Lalu, esensi Islam sebagai rahmatan lil ‘alamin tentu tak luput dari pembahasan ini. Dimana jauh sebelum meletusnya Revolusi Perancis tahun 1789, agama Islam telah berperan aktif dalam memperjuangkan kesetaraan sosial. Maka, dalam pembahasan kali ini, penulis ingin mengajak pembaca bersama-sama menyelam lebih dalam mengenai beberapa dogma equality yang terkandung dalam Al-qur’an.
Dua Permasalahan Kasta Sosial secara Global.
Pada umumnya, permasalahan diskriminasi sosial di berbagai belahan dunia tidaklah jauh dari dua bentuk global, yakni patronase dan Apartheid. Keduanya merupakan bentuk dari diskriminasi soisal dimana biasanya patronase banyak terjadi pada kasus kasta dan eksploitasi. Sedangkan apartheid merupakan istilah dari tindakan diskriminatif yang dilandasi atas perbedaan ras,suku, hingga warna kulit.
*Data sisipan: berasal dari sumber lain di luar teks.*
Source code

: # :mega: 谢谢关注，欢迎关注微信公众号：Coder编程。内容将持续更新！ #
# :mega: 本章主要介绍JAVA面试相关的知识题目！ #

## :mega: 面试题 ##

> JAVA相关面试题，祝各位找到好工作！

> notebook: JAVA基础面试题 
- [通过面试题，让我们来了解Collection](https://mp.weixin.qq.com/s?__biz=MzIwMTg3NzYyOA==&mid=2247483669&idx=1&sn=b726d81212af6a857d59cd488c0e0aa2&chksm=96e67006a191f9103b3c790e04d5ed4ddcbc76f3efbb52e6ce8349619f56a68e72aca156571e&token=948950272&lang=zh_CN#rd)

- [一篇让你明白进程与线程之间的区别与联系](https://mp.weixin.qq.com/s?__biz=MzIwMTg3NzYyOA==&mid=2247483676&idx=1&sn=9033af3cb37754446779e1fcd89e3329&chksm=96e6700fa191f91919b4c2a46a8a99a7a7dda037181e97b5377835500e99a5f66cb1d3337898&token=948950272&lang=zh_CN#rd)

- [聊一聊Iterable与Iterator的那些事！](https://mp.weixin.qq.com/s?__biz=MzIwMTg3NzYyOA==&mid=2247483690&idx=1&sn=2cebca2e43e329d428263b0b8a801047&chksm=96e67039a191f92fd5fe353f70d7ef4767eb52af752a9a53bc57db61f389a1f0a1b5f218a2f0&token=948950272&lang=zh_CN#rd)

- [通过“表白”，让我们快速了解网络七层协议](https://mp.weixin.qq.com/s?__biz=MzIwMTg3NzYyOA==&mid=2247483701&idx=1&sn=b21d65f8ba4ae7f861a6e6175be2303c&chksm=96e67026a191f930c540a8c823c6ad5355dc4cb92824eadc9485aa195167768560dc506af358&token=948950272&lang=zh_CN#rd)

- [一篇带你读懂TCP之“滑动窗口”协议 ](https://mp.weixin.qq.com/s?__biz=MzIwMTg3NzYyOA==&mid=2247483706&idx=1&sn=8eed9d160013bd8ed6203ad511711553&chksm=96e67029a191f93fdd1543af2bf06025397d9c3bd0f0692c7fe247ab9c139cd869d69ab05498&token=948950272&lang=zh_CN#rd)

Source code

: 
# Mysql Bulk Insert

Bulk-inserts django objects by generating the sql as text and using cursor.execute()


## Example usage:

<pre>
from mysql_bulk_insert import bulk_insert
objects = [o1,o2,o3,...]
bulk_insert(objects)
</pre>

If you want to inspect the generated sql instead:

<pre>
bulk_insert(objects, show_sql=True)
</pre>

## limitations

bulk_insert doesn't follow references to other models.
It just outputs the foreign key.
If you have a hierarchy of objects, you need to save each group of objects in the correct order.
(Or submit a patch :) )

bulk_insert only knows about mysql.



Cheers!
Keduanya merupakan bentuk dari diskriminasi sosial dalam sejarah peradaban hingga era modern yang berguna sebagai studi kasus alqur’an dalam menanggapi isu permasalahan sosial.
Patronase
Patronase merupakan interaksi antar sesama manusia dalam memenuhi kebutuhan sehari-hari dengan keuntungan yang tidak seimbang. Pada dasarnya, manusia membutuhkan sesama dalam memenuhi kebutuhan mereka. Mereka saling melengkapi dalam simbiosis mutualisme untuk memenuhi kebutuhan.
Namun seiring berjalannya waktu, terjadi eksploitasi keuntungan dari salah satu fihak. Dalam kasus ini, penjajahan negri barat terhadap timur merupakan contoh. Patronase juga menonjol dalam kasus politik kekuasaan. Disini, penguasa sebagai patron, dan rakyat sebagai klien, dimana penguasa diasumsikan sebagai pihak yang selalu disegani,dihormati serta ditaati. Sedangkan rakyat identik dengan pihak yang selalu tunduk dengan tertindas.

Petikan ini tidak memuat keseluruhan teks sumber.